Ce salut par la pénitence est-il seulement accessible à des hommes supérieurs, une élite ? Non. Tout homme peut accomplir sa pénitence, parce que, dans ce domaine, rien n'est quantitatif ou mesurable. Le salut ne dépend pas du degré de bien atteint, mais de la volonté de vaincre le découragement de l'atteindre (Rév d'Arès 13/8).

Pour la religion salut signifie récompense post-mortem d’une vie de foi mise dans les dogmes et la pratique rituelle de la religion.

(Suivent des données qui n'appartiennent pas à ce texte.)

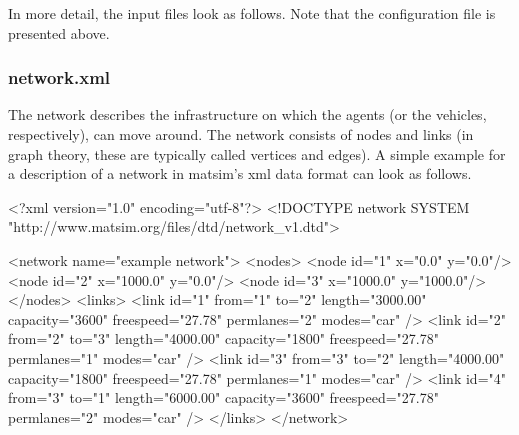 In more detail, the input files look as follows. Note that the configuration file is presented above.

\subsubsection{network.xml}
The network describes the infrastructure on which the agents (or the vehicles, respectively), can move around. The network consists of \glspl{node} and \glspl{link} (in graph theory, these are typically called vertices and edges). A simple example for a description of a network in \gls{matsim}'s \gls{xml} data format can look as follows.

\begin{xml}
<?xml version="1.0" encoding="utf-8"?> 
<!DOCTYPE network SYSTEM "http://www.matsim.org/files/dtd/network_v1.dtd"> 
 
<network name="example network"> 
   <nodes> 
      <node id="1" x="0.0" y="0.0"/> 
      <node id="2" x="1000.0" y="0.0"/> 
      <node id="3" x="1000.0" y="1000.0"/> 
   </nodes> 
   <links> 
      <link id="1" from="1" to="2" length="3000.00" capacity="3600" 
                                 freespeed="27.78" permlanes="2" modes="car" /> 
      <link id="2" from="2" to="3" length="4000.00" capacity="1800" 
                                 freespeed="27.78" permlanes="1" modes="car" /> 
      <link id="3" from="3" to="2" length="4000.00" capacity="1800" 
                                 freespeed="27.78" permlanes="1" modes="car" /> 
      <link id="4" from="3" to="1" length="6000.00" capacity="3600" 
                                 freespeed="27.78" permlanes="2" modes="car" /> 
   </links> 
</network>
\end{xml}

Pour La Révélation d'Arès le sens de salut est autre, flexueux et graduel, notamment parce que le salut gagnera en force sur le mal du monde vivant de génération en génération (Rév d’Arès 24/2), mais par contre une signification étendue et beaucoup plus généreuse. C’est l'ascension (Rév d’Arès 7/2, 25/6, 38/5) possible vers le bien et la victoire sur le mal dès ce bas monde comme dans l’autre monde pour tout homme bon, même incroyant (28/4 & 11). C’est une ascension qui, sous l’effet d’un petit reste de pénitents moissonné de génération en génération finira par transfigurer le monde au Jour de la Lumière couvrant tout sans cesse (31/8) et de la Vie retrouvée. C’est l'homme l'artisan du Salut de Dieu pour lui-même et de la Victoire de Dieu (10/7) sur le mal général : la Bête (22/14).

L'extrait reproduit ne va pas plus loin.